#### Exercise materials ####

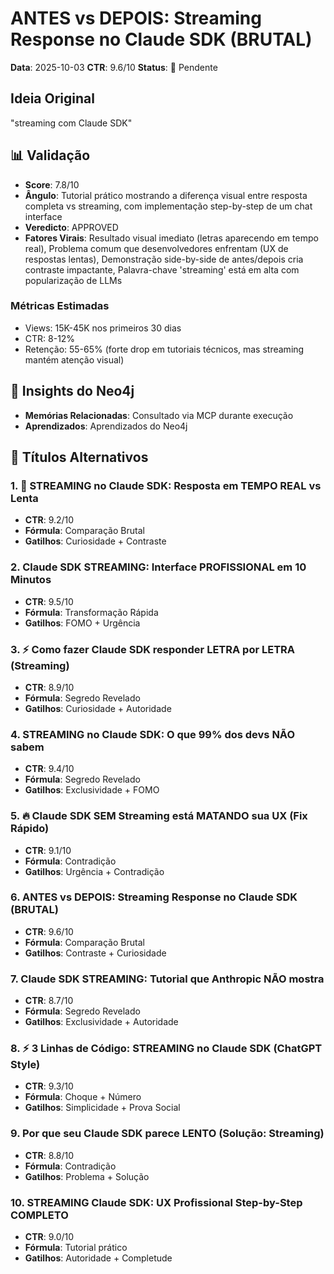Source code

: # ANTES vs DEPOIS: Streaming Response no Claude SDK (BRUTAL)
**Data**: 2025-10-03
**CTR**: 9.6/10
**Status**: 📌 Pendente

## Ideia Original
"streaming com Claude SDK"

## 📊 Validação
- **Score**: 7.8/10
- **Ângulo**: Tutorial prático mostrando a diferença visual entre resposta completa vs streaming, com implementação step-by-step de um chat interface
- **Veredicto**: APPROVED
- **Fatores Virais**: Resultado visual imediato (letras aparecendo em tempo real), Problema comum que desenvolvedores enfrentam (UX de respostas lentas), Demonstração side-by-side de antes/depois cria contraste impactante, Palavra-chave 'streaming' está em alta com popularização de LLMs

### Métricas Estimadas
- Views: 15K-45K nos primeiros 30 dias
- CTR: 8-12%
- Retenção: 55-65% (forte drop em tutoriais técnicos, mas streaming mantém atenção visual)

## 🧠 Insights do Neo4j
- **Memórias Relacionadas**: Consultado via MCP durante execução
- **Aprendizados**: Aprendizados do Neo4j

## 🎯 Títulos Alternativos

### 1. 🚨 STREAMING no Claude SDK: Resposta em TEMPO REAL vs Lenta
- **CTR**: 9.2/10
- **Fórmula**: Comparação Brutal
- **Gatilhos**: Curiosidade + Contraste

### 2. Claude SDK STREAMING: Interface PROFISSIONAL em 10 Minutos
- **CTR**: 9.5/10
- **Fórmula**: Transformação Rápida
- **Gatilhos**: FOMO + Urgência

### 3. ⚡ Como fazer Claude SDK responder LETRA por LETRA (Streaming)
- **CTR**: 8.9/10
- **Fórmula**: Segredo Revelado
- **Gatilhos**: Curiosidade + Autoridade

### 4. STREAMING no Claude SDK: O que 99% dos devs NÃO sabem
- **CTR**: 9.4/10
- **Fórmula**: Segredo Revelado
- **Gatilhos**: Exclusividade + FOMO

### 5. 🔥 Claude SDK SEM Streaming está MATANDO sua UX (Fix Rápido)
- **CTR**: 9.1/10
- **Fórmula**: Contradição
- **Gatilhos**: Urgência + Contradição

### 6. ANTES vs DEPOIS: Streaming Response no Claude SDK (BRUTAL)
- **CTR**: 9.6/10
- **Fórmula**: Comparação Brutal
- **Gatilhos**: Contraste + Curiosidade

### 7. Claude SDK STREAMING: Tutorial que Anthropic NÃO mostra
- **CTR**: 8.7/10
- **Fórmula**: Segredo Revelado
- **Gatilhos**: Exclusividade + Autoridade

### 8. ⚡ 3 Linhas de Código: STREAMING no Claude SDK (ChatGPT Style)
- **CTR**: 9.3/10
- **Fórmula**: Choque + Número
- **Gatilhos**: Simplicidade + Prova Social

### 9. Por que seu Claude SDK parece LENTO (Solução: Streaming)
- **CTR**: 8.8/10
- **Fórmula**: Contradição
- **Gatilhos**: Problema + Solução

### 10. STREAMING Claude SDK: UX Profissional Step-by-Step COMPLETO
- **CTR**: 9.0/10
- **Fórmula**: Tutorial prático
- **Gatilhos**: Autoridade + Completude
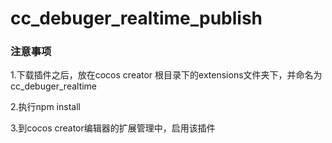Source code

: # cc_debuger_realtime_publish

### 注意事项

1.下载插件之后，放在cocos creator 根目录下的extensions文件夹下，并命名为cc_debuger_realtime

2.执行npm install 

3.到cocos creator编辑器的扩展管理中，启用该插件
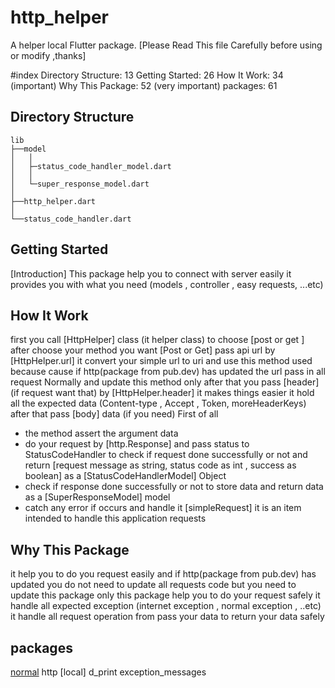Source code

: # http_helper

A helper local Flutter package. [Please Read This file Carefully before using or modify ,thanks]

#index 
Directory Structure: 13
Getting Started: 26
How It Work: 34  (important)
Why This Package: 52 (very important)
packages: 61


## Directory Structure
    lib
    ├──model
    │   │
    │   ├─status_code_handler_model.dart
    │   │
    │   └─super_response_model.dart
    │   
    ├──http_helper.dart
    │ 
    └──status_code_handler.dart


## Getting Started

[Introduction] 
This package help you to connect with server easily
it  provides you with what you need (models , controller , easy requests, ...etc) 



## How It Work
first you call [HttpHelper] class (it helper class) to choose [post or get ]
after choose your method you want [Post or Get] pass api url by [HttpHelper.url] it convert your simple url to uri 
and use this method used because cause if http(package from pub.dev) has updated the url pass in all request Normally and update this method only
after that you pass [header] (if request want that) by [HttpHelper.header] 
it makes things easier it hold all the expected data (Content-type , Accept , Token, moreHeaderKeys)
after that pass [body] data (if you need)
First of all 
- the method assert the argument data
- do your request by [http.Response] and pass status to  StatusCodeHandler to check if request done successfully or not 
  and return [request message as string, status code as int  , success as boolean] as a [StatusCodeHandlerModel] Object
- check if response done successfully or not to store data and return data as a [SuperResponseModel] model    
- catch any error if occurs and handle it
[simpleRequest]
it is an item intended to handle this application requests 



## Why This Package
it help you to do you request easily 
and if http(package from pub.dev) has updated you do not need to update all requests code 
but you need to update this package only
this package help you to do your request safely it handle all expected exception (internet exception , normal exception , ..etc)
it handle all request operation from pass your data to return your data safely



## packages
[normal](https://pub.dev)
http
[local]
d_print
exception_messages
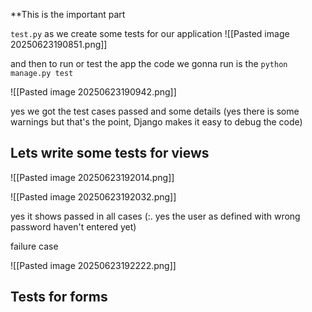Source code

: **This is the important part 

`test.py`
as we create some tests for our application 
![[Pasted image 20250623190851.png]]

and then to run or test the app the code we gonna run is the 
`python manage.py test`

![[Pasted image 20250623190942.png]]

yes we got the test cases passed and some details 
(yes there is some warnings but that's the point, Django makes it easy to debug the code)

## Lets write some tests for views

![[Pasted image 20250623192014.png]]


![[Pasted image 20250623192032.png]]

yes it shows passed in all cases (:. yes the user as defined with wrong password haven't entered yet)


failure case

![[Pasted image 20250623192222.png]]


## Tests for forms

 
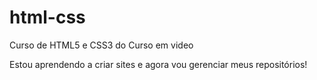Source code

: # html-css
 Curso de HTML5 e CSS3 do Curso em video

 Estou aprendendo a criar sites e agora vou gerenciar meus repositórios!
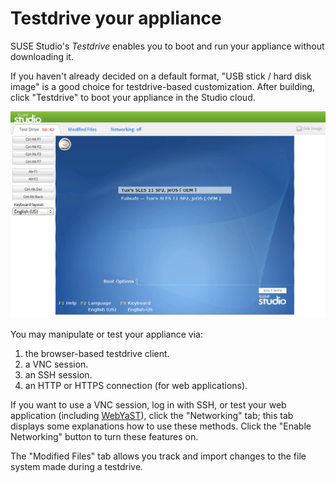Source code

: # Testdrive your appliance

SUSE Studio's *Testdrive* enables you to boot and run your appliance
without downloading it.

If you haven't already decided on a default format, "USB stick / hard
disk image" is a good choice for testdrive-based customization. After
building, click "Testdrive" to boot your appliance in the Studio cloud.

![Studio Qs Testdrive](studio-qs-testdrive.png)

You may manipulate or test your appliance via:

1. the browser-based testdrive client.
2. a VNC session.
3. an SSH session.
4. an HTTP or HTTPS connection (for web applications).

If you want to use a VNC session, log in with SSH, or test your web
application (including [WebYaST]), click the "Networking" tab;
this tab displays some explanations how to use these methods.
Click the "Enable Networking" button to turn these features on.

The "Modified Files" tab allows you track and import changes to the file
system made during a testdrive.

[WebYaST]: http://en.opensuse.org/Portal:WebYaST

####

Task instructions = The response should be the listing above, limited to the lines between the one holding "### 2. Claude" and the one holding "- **Gatilhos**: Curiosidade + Autoridade", inclusive, reproduced exactly.

Answer to this problem =
### 2. Claude SDK STREAMING: Interface PROFISSIONAL em 10 Minutos
- **CTR**: 9.5/10
- **Fórmula**: Transformação Rápida
- **Gatilhos**: FOMO + Urgência

### 3. ⚡ Como fazer Claude SDK responder LETRA por LETRA (Streaming)
- **CTR**: 8.9/10
- **Fórmula**: Segredo Revelado
- **Gatilhos**: Curiosidade + Autoridade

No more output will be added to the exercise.